È ancora una volta una storia di sofferenza quella raccontata da Marco Franzoso in Mi piace camminare sui tetti. Sofferenza inferta proprio da chi dovrebbe proteggere, amare, guidare, sostenere nel bene e nel male.
La voce narrante è quella di Bruno ormai adulto, che non dimentica, non può, il periodo in cui tutto è cambiato e la vita familiare si è trasformata in un inferno fatto di paura, antidepressivi, pipì a letto… e poi la tragedia. Quella vera, che spezza il cuore di un genitore, di un fratello, di una sorella.
E di quella tragedia noi lettori scopriamo i dettagli poco alla volta, e sempre poco alla volta osserviamo inermi le conseguenze che quel fatto avrà sulla vita dei protagonisti.
Ho spiato le vicissitudini di questi due fratelli e ho trovato che, nonostante il dramma di aver perso un fratellino, una madre e un padre – per motivi diversi ma non meno dolorosi – a Bruno ed Emma resta comunque la loro indissolubile unione e l’esempio e la rettitudine di una nonna forte, che non si arrende, che fa di tutto per tenere insieme i cocci di una famiglia allo sbando.
Siamo rimasti soli, ma in fondo lo eravamo sempre stati. Ciascuno nella nostra famiglia a cercare di tamponare, di tappare buchi che nel tempo sono diventati grandi, voragini impossibili da riempire. Lo zio ha detto giusto, ora tocca a noi.

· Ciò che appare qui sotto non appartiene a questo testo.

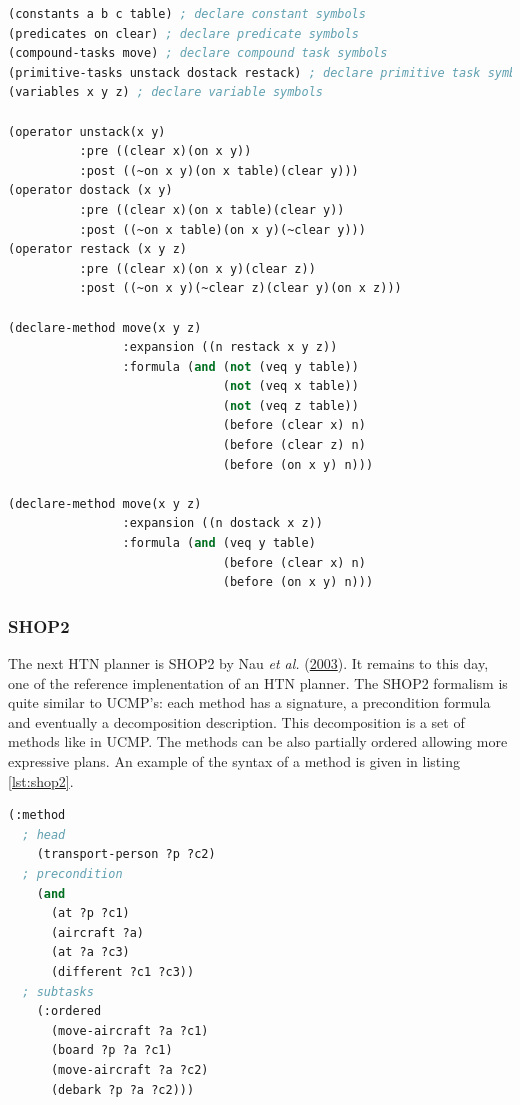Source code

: \documentclass[11pt,a4paper,twoside,openright,titlepage,numbers=noenddot,headinclude,cleardoublepage=empty,openany]{scrreprt}
\theoremstyle{plain}
\theoremstyle{definition}
\theoremstyle{remark}
\begin{document}
\begin{lstlisting}[language=Lisp, caption={Example of the syntax used by UCMP.}, escapechar={$}, label=lst:ucmp]
(constants a b c table) ; declare constant symbols
(predicates on clear) ; declare predicate symbols
(compound-tasks move) ; declare compound task symbols
(primitive-tasks unstack dostack restack) ; declare primitive task symbols
(variables x y z) ; declare variable symbols

(operator unstack(x y)
          :pre ((clear x)(on x y))
          :post ((~on x y)(on x table)(clear y)))
(operator dostack (x y)
          :pre ((clear x)(on x table)(clear y))
          :post ((~on x table)(on x y)(~clear y)))
(operator restack (x y z)
          :pre ((clear x)(on x y)(clear z))
          :post ((~on x y)(~clear z)(clear y)(on x z)))

(declare-method move(x y z)
                :expansion ((n restack x y z))
                :formula (and (not (veq y table))
                              (not (veq x table))
                              (not (veq z table))
                              (before (clear x) n)
                              (before (clear z) n)
                              (before (on x y) n)))

(declare-method move(x y z)
                :expansion ((n dostack x z))
                :formula (and (veq y table)
                              (before (clear x) n)
                              (before (on x y) n)))
\end{lstlisting}

\hypertarget{shop2}{%
\subsubsection{SHOP2}\label{shop2}}

The next HTN planner is SHOP2 by Nau \emph{et al.}
(\protect\hyperlink{ref-nau_shop2_2003}{2003}). It remains to this day,
one of the reference implenentation of an HTN planner. The SHOP2
formalism is quite similar to UCMP's: each method has a signature, a
precondition formula and eventually a decomposition description. This
decomposition is a set of methods like in UCMP. The methods can be also
partially ordered allowing more expressive plans. An example of the
syntax of a method is given in listing \ref{lst:shop2}.

\begin{lstlisting}[language=Lisp, caption={Example of method in the SHOP2 language.}, escapechar={$}, label=lst:shop2]
(:method
  ; head
    (transport-person ?p ?c2)
  ; precondition
    (and
      (at ?p ?c1)
      (aircraft ?a)
      (at ?a ?c3)
      (different ?c1 ?c3))
  ; subtasks
    (:ordered
      (move-aircraft ?a ?c1)
      (board ?p ?a ?c1)
      (move-aircraft ?a ?c2)
      (debark ?p ?a ?c2)))
\end{lstlisting}
\end{document}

Le tematiche in questo Mi piace camminare sui tetti sono quelle care all’autore de Il bambino indaco: amori imperfetti, vite spezzate da un dolore incommensurabile e, infine, un ritorno alla vita nell’accettazione (o forse con la rassegnazione) di quanto ormai non di può cambiare. Andare avanti nonostante tutto.

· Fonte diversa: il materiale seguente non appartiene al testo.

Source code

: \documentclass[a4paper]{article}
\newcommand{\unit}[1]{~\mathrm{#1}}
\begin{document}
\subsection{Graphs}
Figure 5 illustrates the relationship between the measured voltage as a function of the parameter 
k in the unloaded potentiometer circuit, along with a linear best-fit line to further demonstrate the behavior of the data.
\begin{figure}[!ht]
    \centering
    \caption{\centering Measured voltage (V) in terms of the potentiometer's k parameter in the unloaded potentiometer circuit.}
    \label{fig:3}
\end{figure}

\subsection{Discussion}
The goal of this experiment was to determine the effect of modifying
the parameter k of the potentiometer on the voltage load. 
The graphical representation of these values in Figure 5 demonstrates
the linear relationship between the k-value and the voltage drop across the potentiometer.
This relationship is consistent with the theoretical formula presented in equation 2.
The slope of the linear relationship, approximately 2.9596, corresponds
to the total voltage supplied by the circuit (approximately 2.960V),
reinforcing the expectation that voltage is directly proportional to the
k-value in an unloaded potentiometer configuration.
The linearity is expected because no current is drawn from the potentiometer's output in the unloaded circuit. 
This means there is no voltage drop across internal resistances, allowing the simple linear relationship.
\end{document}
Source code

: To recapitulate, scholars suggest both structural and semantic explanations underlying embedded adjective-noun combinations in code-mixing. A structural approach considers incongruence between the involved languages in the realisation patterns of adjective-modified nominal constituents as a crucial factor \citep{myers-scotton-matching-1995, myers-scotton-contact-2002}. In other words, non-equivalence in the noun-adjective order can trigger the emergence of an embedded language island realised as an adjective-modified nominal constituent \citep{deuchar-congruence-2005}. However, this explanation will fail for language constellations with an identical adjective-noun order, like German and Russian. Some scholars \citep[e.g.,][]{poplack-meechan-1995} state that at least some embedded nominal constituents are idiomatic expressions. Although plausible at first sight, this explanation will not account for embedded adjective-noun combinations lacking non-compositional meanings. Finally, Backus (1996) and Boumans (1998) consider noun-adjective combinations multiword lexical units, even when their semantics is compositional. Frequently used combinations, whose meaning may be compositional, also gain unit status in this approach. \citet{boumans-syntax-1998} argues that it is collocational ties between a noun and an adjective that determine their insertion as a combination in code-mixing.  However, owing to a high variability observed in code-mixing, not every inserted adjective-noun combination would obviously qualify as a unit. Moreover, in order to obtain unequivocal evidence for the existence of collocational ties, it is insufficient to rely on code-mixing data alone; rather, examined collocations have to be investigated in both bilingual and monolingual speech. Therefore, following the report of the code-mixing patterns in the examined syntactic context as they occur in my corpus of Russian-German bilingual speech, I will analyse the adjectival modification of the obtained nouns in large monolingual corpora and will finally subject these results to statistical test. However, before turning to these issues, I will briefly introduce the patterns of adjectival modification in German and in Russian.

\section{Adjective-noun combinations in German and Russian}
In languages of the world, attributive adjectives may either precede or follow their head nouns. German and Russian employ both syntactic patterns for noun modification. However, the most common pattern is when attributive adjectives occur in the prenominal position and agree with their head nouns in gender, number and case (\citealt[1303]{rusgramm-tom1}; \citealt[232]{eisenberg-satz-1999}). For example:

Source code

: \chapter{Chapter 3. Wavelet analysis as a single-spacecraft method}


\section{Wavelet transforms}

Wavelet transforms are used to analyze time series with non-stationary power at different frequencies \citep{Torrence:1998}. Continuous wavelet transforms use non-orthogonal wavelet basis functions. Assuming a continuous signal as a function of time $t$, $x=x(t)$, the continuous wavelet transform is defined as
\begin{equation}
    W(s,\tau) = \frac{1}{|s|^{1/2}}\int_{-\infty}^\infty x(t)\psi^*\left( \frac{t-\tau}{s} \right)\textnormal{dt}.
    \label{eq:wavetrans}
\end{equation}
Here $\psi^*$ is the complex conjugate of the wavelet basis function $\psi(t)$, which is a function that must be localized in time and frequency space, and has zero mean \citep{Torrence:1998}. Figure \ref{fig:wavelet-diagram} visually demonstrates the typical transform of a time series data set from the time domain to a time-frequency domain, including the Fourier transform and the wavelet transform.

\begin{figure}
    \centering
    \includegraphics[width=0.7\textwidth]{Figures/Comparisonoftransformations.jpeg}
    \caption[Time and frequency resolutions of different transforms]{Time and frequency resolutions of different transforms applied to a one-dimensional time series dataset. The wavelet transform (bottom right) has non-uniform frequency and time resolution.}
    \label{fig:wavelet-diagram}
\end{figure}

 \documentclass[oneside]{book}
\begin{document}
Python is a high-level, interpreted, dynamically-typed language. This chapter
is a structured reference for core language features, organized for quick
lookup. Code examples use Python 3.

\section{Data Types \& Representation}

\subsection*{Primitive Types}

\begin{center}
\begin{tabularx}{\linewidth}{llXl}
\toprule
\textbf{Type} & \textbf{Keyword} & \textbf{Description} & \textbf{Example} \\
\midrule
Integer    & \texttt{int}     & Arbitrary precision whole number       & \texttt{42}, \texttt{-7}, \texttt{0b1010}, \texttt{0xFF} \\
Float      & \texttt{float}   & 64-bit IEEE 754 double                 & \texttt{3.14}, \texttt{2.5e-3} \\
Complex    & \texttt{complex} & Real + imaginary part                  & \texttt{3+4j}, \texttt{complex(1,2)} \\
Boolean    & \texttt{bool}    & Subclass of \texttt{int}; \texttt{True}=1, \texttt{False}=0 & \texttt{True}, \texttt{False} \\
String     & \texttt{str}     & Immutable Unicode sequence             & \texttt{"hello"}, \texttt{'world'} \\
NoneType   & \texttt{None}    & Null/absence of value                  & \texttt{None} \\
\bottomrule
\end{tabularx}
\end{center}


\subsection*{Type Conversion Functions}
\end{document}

Che dire. Il romanzo parte sotto i migliori auspici e la costruzione dei capitoli che alternano passato e presente fa sì che l’attenzione del lettore resti alta. Ma purtroppo ad un certo punto la narrazione perde di mordente, e certi episodi e certi dialoghi sono superflui (per non dire dannosi) ai fini della resa complessiva. A quel punto l’attenzione evidentemente cala (deve essere stato così anche per il correttore di bozze che si è lasciato sfuggire una quantità esagerata di refusi).

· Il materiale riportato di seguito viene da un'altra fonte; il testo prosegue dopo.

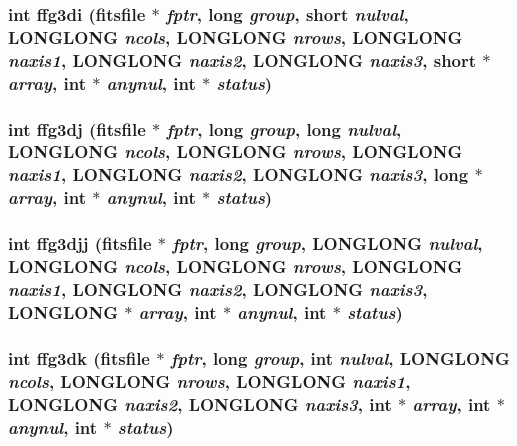\subsubsection{\setlength{\rightskip}{0pt plus 5cm}int ffg3di (\bf{fitsfile} $\ast$ {\em fptr}, long {\em group}, short {\em nulval}, \bf{LONGLONG} {\em ncols}, \bf{LONGLONG} {\em nrows}, \bf{LONGLONG} {\em naxis1}, \bf{LONGLONG} {\em naxis2}, \bf{LONGLONG} {\em naxis3}, short $\ast$ {\em array}, int $\ast$ {\em anynul}, int $\ast$ {\em status})}\label{src_2fitsio_8h_949ee59c2b5d120e7357d60a4ce6f9e8}


\subsubsection{\setlength{\rightskip}{0pt plus 5cm}int ffg3dj (\bf{fitsfile} $\ast$ {\em fptr}, long {\em group}, long {\em nulval}, \bf{LONGLONG} {\em ncols}, \bf{LONGLONG} {\em nrows}, \bf{LONGLONG} {\em naxis1}, \bf{LONGLONG} {\em naxis2}, \bf{LONGLONG} {\em naxis3}, long $\ast$ {\em array}, int $\ast$ {\em anynul}, int $\ast$ {\em status})}\label{src_2fitsio_8h_5677946e8378660c33bf9fcec0750f6f}


\subsubsection{\setlength{\rightskip}{0pt plus 5cm}int ffg3djj (\bf{fitsfile} $\ast$ {\em fptr}, long {\em group}, \bf{LONGLONG} {\em nulval}, \bf{LONGLONG} {\em ncols}, \bf{LONGLONG} {\em nrows}, \bf{LONGLONG} {\em naxis1}, \bf{LONGLONG} {\em naxis2}, \bf{LONGLONG} {\em naxis3}, \bf{LONGLONG} $\ast$ {\em array}, int $\ast$ {\em anynul}, int $\ast$ {\em status})}\label{src_2fitsio_8h_c2e9349d1c1fc906b74067636dd67391}


\subsubsection{\setlength{\rightskip}{0pt plus 5cm}int ffg3dk (\bf{fitsfile} $\ast$ {\em fptr}, long {\em group}, int {\em nulval}, \bf{LONGLONG} {\em ncols}, \bf{LONGLONG} {\em nrows}, \bf{LONGLONG} {\em naxis1}, \bf{LONGLONG} {\em naxis2}, \bf{LONGLONG} {\em naxis3}, int $\ast$ {\em array}, int $\ast$ {\em anynul}, int $\ast$ {\em status})}\label{src_2fitsio_8h_0cff4d8eb0cb5aca051a619964159b33}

Inoltre, pur aleggiando un senso di angoscia per la situazione dei protagonisti, non si arriva al nocciolo della questione e ad un’analisi psicologica approfondita, cosicché il coinvolgimento emotivo del lettore resta fievole.
Il mio giudizio complessivamente non è esaltante, lo ammetto. Credo che Franzoso riesca meglio con i racconti brevi, più taglienti, più incisivi, che arrivano dritti a graffiarti il cuore. La brevità è la sua forza, mentre nel romanzo più articolato tende a strafare perdendo la bussola e andando a cacciarsi in un garbuglio di luoghi comuni.